§ TASK TO CARRY OUT: Match the word "records". Return each line of the data below where it appears.

§

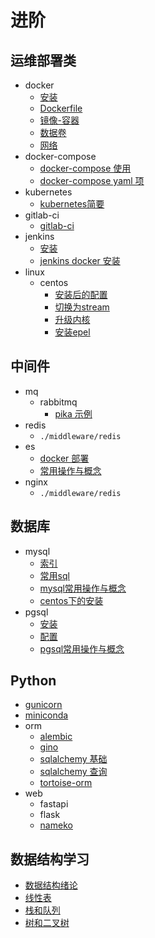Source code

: # 进阶

## 运维部署类

- docker
  - [安装](./deploy/docker/install.md)
  - [Dockerfile](./deploy/docker/usages/构建之Dockerfile.md)
  - [镜像-容器](./deploy/docker/usages/镜像-容器-导出导入.md)
  - [数据卷](./deploy/docker/usages/数据卷.md)
  - [网络](./deploy/docker/usages/网络.md)
- docker-compose
  - [docker-compose 使用](./deploy/docker/compose/0-1.md)
  - [docker-compose yaml 项](./deploy/docker/compose/yaml-项.md)
- kubernetes
  - [kubernetes简要](./deploy/kubernetes/records-1/0-1-概要基础概念.md)
- gitlab-ci
  - [gitlab-ci](./deploy/gitlab-ci/start.md)
- jenkins
  - [安装](./deploy/jenkins/install.md)
  - [jenkins docker 安装](./deploy/jenkins/install-2.md)
- linux
  - centos
    - [安装后的配置](./linux/centos/安装后配置.md)
    - [切换为stream](./linux/centos/切换到stream.md)
    - [升级内核](./linux/centos/升级内核.md)
    - [安装epel](./linux/centos/epel.md)

## 中间件

- mq
  - rabbitmq
    - [pika 示例](./middleare/mq/rabbitmq/pika.md)
- redis
  - `./middleware/redis`
- es
  - [docker 部署](./middleare/elasticsearch/docker/0-3-docker.md)
  - [常用操作与概念](./middleare/elasticsearch/records-1/0-1-概要.md)
- nginx
  - `./middleware/redis`

## 数据库

- mysql
  - [索引](./database/mysql/索引篇/1-B+Tree.md)
  - [常用sql](./database/mysql/sqls/1.md)
  - [mysql常用操作与概念](./database/mysql/usages/4-mysql-1.md)
  - [centos下的安装](./database/mysql/install.md)
- pgsql
  - [安装](./database/postgresql/install.md)
  - [配置](./database/postgresql/config.md)
  - [pgsql常用操作与概念](./database/postgresql/usages/0-1.md)

## Python

- [gunicorn](./python/gunicorn/settings.py)
- [miniconda](./python/miniconda/安装.md)
- orm
  - [alembic](./python/orm/alembic/2.md)
  - [gino](./python/orm/gino/crud.md)
  - [sqlalchemy 基础](././python/orm/sqlalchemy/sqlalchemy.md)
  - [sqlalchemy 查询](./python/orm/sqlalchemy/sqlalchemy-查询.md)
  - [tortoise-orm](./python/orm/tortoise_orm/0-1-概要.md)
- web
  - fastapi
  - flask
  - [nameko](./python/web/nameko/README.md)

## 数据结构学习

- [数据结构绪论](./data_struct/1-数据结构术语.md)
- [线性表](./data_struct/2-线性表.md)
- [栈和队列](./data_struct/3-栈和队列.md)
- [树和二叉树](./data_struct/4-树和二叉树.md)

§

§ REPLY:
  - [kubernetes简要](./deploy/kubernetes/records-1/0-1-概要基础概念.md)
  - [常用操作与概念](./middleare/elasticsearch/records-1/0-1-概要.md)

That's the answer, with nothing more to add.